Good work buddy! How were the squats?


----------



## Ryan16 (Feb 8, 2010)

thanks man! squats were good, was weird tho when i put the bar in a certain position towards the top of my traps/neck it was heavier, and when i put it lower right at the bottom of my traps across my shoulders it felt lighter and comfier, when it used to be the oposite way about :lol:


----------



## 1Tonne (Jun 6, 2010)

Eggs!! 10p per eggs. Good fat and pro content. Would be nice and cheap if you want to change that second meal about!
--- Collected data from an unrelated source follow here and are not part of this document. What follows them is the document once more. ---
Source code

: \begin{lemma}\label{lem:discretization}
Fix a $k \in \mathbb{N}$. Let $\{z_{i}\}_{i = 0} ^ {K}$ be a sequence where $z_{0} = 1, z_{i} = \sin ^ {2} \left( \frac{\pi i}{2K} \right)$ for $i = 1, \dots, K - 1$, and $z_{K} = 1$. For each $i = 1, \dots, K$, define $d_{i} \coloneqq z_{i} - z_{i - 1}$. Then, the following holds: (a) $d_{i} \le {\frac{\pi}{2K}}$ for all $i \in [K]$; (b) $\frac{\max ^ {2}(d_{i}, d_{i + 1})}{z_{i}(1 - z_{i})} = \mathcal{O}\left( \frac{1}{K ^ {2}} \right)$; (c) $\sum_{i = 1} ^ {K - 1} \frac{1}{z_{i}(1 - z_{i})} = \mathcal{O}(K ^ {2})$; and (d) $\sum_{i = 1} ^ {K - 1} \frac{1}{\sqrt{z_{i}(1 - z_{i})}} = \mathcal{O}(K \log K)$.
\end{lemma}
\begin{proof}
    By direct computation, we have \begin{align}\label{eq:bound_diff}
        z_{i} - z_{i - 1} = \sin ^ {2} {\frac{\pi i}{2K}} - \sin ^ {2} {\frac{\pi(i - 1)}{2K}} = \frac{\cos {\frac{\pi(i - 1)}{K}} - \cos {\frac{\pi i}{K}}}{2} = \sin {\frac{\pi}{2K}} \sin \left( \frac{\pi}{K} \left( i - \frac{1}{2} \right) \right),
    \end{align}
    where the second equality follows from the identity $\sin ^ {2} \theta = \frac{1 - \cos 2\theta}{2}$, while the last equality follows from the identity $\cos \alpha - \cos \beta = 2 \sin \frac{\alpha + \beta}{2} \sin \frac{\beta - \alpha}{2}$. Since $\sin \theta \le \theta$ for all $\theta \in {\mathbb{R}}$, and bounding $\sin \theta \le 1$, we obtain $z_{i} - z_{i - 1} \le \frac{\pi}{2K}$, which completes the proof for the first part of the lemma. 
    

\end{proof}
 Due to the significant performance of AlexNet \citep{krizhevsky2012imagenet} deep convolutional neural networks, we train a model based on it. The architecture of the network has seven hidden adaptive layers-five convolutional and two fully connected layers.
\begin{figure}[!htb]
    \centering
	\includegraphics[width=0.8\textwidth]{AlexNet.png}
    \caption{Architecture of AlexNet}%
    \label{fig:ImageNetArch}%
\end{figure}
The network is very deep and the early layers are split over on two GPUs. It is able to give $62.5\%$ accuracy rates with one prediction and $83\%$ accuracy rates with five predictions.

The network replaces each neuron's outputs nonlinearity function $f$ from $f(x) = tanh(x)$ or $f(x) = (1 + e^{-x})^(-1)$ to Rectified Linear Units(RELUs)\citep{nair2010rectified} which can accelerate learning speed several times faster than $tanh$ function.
I eat 8 a day at the mo and others lots more and is my favourite meal of the day.

Lifting seems to be gettin strAight back its best, Congrats on that.


----------



## Ryan16 (Feb 8, 2010)

dont really like eggs alot, now and then is ok but i couldnt everyday! lol too sickening for me haha

thanks man !


----------



## 1Tonne (Jun 6, 2010)

Ryan16 said:


> dont really like eggs alot, now and then is ok but i couldnt everyday! lol too sickening for me haha
> 
> thanks man !


REAL MEN eat eggs  jokes.


----------



## supermancss (Dec 2, 2008)

eggs are alright but my scrambled eggs are ****in borrrrrring, need to have them with ketchup or i cant eat it..always make em too dry too!

Had 5 fried eggs on 2 wholemeal toast for lunch today   bit fatty but was yummy! hehe


----------



## Bambi (Jul 1, 2009)

6 egg omelette with bacon, onions and chilli pepper.

Wakes you up at breakfast time


----------



## Bulkamania (Feb 16, 2009)

Dry scrambled eggs are the worst! Horrible.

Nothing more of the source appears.